__INPUT MATERIAL__

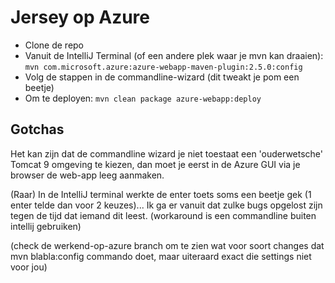 # Jersey op Azure

* Clone de repo
* Vanuit de IntelliJ Terminal (of een andere plek waar je mvn kan draaien): ``mvn com.microsoft.azure:azure-webapp-maven-plugin:2.5.0:config``
* Volg de stappen in de commandline-wizard (dit tweakt je pom een beetje)
* Om te deployen: ``mvn clean package azure-webapp:deploy``

## Gotchas
 
Het kan zijn dat de commandline wizard je niet toestaat een 'ouderwetsche' Tomcat 9 omgeving te kiezen, dan moet je 
eerst in de Azure GUI via je browser de web-app leeg aanmaken.

(Raar) In de IntelliJ terminal werkte de enter toets soms een beetje gek (1 enter telde dan voor 2 keuzes)... Ik ga er 
vanuit dat zulke bugs opgelost zijn tegen de tijd dat iemand dit leest.
(workaround is een commandline buiten intellij gebruiken)

(check de werkend-op-azure branch om te zien wat voor soort changes dat mvn blabla:config commando doet, maar uiteraard 
exact die settings niet voor jou)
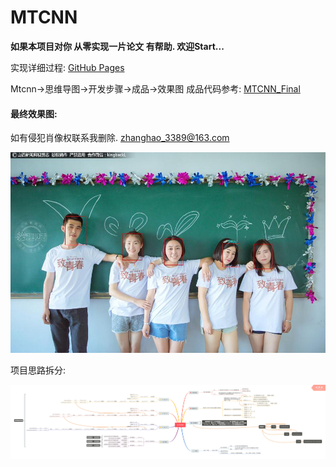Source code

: # MTCNN
**如果本项目对你 从零实现一片论文 有帮助. 欢迎Start...**

实现详细过程: [GitHub Pages](https://mrzhang3389.github.io/MTCNN/)

Mtcnn->思维导图->开发步骤->成品->效果图
成品代码参考: [MTCNN_Final](https://github.com/Mrzhang3389/MTCNN/tree/master/MtcnnFinal)  

#### 最终效果图:

如有侵犯肖像权联系我删除.  zhanghao_3389@163.com

![example](./MtcnnFinal/效果图.jpg)

项目思路拆分:

![MTCNN](Mtcnn_Step/参考资料/MTCNN.png)

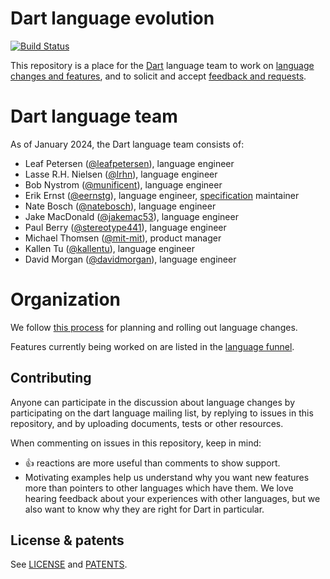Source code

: # Dart language evolution

[![Build Status](https://github.com/dart-lang/language/workflows/CI/badge.svg)](https://github.com/dart-lang/language/actions?query=workflow%3ACI+branch%3Amaster)

This repository is a place for the [Dart][website] language team to work on
[language changes and features][language funnel], and to solicit and accept
[feedback and requests](https://github.com/dart-lang/language/issues).

# Dart language team

As of January 2024, the Dart language team consists of:

* Leaf Petersen ([@leafpetersen](https://github.com/leafpetersen)), language engineer
* Lasse R.H. Nielsen ([@lrhn](https://github.com/lrhn)), language engineer
* Bob Nystrom
 ([@munificent](https://github.com/munificent)), language engineer
* Erik Ernst ([@eernstg](https://github.com/eernstg)), language engineer, [specification][specification] maintainer
* Nate Bosch ([@natebosch](https://github.com/natebosch)), language engineer
* Jake MacDonald ([@jakemac53](https://github.com/jakemac53)), language engineer
* Paul Berry ([@stereotype441](https://github.com/stereotype441)), language engineer
* Michael Thomsen ([@mit-mit](https://github.com/mit-mit)), product manager
* Kallen Tu ([@kallentu](https://github.com/kallentu)), language engineer
* David Morgan ([@davidmorgan](https://github.com/davidmorgan)), language engineer

# Organization

We follow [this process](https://github.com/dart-lang/language/blob/master/doc/life_of_a_language_feature.md)
for planning and rolling out language changes.

Features currently being worked on are listed in the [language funnel][].

## Contributing

Anyone can participate in the discussion about language changes
by participating on the dart language mailing list,
by replying to issues in this repository,
and by uploading documents, tests or other resources.

When commenting on issues in this repository, keep in mind:

-   :+1: reactions are more useful than comments to show support.
-   Motivating examples help us understand why you want new features more than
    pointers to other languages which have them. We love hearing feedback about
    your experiences with other languages, but we also want to know why they are
    right for Dart in particular.

## License & patents

See [LICENSE][license] and [PATENTS][patents].

[website]: https://www.dartlang.org
[license]: https://github.com/dart-lang/language/blob/master/LICENSE
[patents]: https://github.com/dart-lang/language/blob/master/PATENTS
[specification]: https://dart.dev/guides/language/spec
[language funnel]: https://github.com/orgs/dart-lang/projects/90
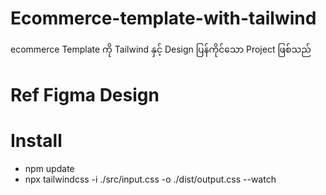 # Ecommerce-template-with-tailwind

ecommerce Template ကို Tailwind နှင့် Design ပြန်ကိုင်သော Project ဖြစ်သည်

# Ref Figma Design 



# Install

- npm update
- npx tailwindcss -i ./src/input.css -o ./dist/output.css --watch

__PROBLEM TO SOLVE__
Using the records above, report the number of lines that include the string "commandline", with nothing added.

__ANSWER SECTION__
3